|Subject: AFP: Xanana urges rich nations to
do more to help poorer counterparts
Agence France Presse
June 17, 2003 Tuesday
East Timor urges rich nations to do more to help poorer counterparts
LISBON, June 16
East Timor, one of the world's poorest countries, on Monday called on rich nations to boost international aid and reduce their trade barriers in order to help lift developing countries out of poverty.
"We believe there is a clear need for rich nations to redefine their aid policies," East Timorese President Xanana Gusmao said after receiving a peace prize at a ceremony held in Portugal's parliament.
Rich nations should raise their international aid contributions to at least 0.7 percent of their gross domestic product and should implement more debt forgiveness progams for the most heavily endebted nations, he said.
"Lastly, greater access to the markets of rich nations should be given by lowering customs duties which are sometimes excessive and by simplifying trade procedures," said Gusmao.
Farm subsidies in rich nations should be lowered as they "put poorer nations at a great disadvantage and help maintain poverty levels," he said.
Gusmao said poverty prevented many nations from consolidating their fragile democracies - and he singled out regional neighbours the Philipines and former colonial ruler Indonesia as two nations which were in particular need of help.
"Today these two nations, especially Indonesia, face gigantic challenges to be able to proceed towards democracy," he said.
The pan-European rights watchdog Council of Europe awards each year to defenders of human rights, democracy and the partnership between rich and poor nations.
The ceremony was presided over by Portuguese President Jorge Sampaio.
Gusmao said that while the establishment of education and health services was an important goal for poor nations, development plans must also focus on boosting growth.
"If not there is a risk of building thousands of educational establishments but children do not go to school because their parents can not afford to pay the fees," he said.
Upon independence from Indonesia just over a year ago, East Timor was the poorest country in Asia.
The economy in the former Portuguese colony is contracting and is still greatly reliant on foreign assistance.

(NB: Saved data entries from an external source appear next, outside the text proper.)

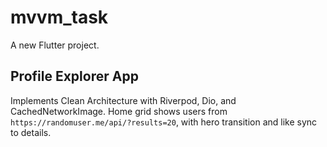 # mvvm_task

A new Flutter project.

## Profile Explorer App

Implements Clean Architecture with Riverpod, Dio, and CachedNetworkImage. Home grid shows users from `https://randomuser.me/api/?results=20`, with hero transition and like sync to details.
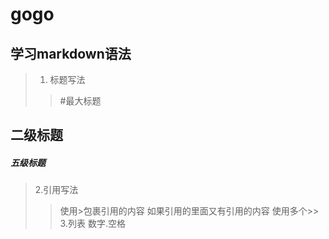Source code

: # gogo

## 学习markdown语法
>1. 标题写法
>>#最大标题
## 二级标题
##### 五级标题
> 2.引用写法
>> 使用>包裹引用的内容 如果引用的里面又有引用的内容 使用多个>>
> 3.列表
>> 数字.空格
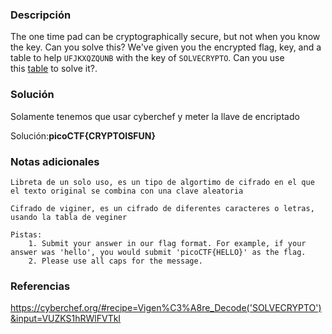 
### Descripción 
The one time pad can be cryptographically secure, but not when you know the key. Can you solve this? We've given you the encrypted flag, key, and a table to help `UFJKXQZQUNB` with the key of `SOLVECRYPTO`. Can you use this [table](https://jupiter.challenges.picoctf.org/static/1fd21547c154c678d2dab145c29f1d79/table.txt) to solve it?.
### Solución
Solamente tenemos que usar cyberchef y meter la llave de encriptado 

Solución:**picoCTF{CRYPTOISFUN}**
### Notas adicionales
	Libreta de un solo uso, es un tipo de algortimo de cifrado en el que el texto original se combina con una clave aleatoria

	Cifrado de viginer, es un cifrado de diferentes caracteres o letras, usando la tabla de veginer

	Pistas: 
		1. Submit your answer in our flag format. For example, if your answer was 'hello', you would submit 'picoCTF{HELLO}' as the flag.
		2. Please use all caps for the message.
### Referencias 
https://cyberchef.org/#recipe=Vigen%C3%A8re_Decode('SOLVECRYPTO')&input=VUZKS1hRWlFVTkI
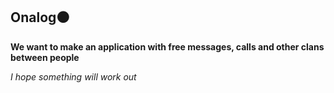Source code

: ## Onalog⚫

**We want to make an application with free messages, calls and other clans between people**

*I hope something will work out*
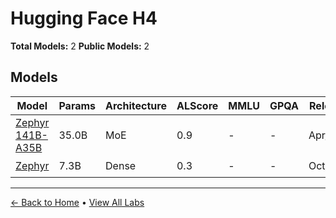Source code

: # Hugging Face H4

**Total Models:** 2
**Public Models:** 2

## Models

| Model | Params | Architecture | ALScore | MMLU | GPQA | Released | Status |
|-------|--------|--------------|---------|------|------|----------|--------|
| [Zephyr 141B-A35B](../models/hugging-face-h4/zephyr-141b-a35b.md) | 35.0B | MoE | 0.9 | - | - | Apr/2024 | 🟢 |
| [Zephyr](../models/hugging-face-h4/zephyr.md) | 7.3B | Dense | 0.3 | - | - | Oct/2023 | 🟢 |

---

[← Back to Home](../README.md) • [View All Labs](../labs/)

Forty percent of the population lives below the poverty line of about 55 cents a day.
Speaking at a press conference after receiving the award, Gusmao said the Timorese people were "aware of the long road they still have to walk" in order to become a fully functional state.
Gusmao received two other peace prizes last week. On Thursday he was awarded the "Path to Peace Foundation" prize in New York after having received UNESCO's "Felix Houphouet-Boigny" Peace Prize two days earlier in Paris.
Former recipients of the United Nations Educational, Scientific and Cutlural Organisation prize included Jimmy Carter and Nelson Mandela.
Gusmao, who returns to Dili on Wednesday, led the guerrilla resistance to Indonesian troops for 11 years until he was captured in 1992. He spent seven years as a prisoner of Jakarta but has worked for reconciliation since assuming the presidency of the new nation in May last year.
Pro-Jakarta militias, backed by the Indonesian military, waged a campaign of intimidation before East Timorese voted in August 1999 for independence, and a scorched-earth revenge campaign afterwards.
At least 1,000 people are estimated to have died and whole towns were burnt to the ground.
East Timor: Gusmão says debt relief to Jakarta would aid Indonesian democracy
Lisbon, June 17 (Lusa) - East Timor`s president, Xanana Gusmão, has said the international community should grant debt relief to Indonesia, as "poverty causes intolerance".
"The Jakarta government wants to consolidate the democratic process, but remains weak due to enormous pressures caused by its foreign debt", Gusmão said Monday in the Portuguese parliament, where he had received the Council of Europe`s North-South Prize.
Gusmão said he closely monitored Indonesia`s difficulties in widening its democracy and Jakarta's enforced slashing of social spending "has caused huge social unrest", he added.
"The North should make the brave choice of writing off the debt, or else we will see how poverty leads to war and intolerance", the Timorese leader said.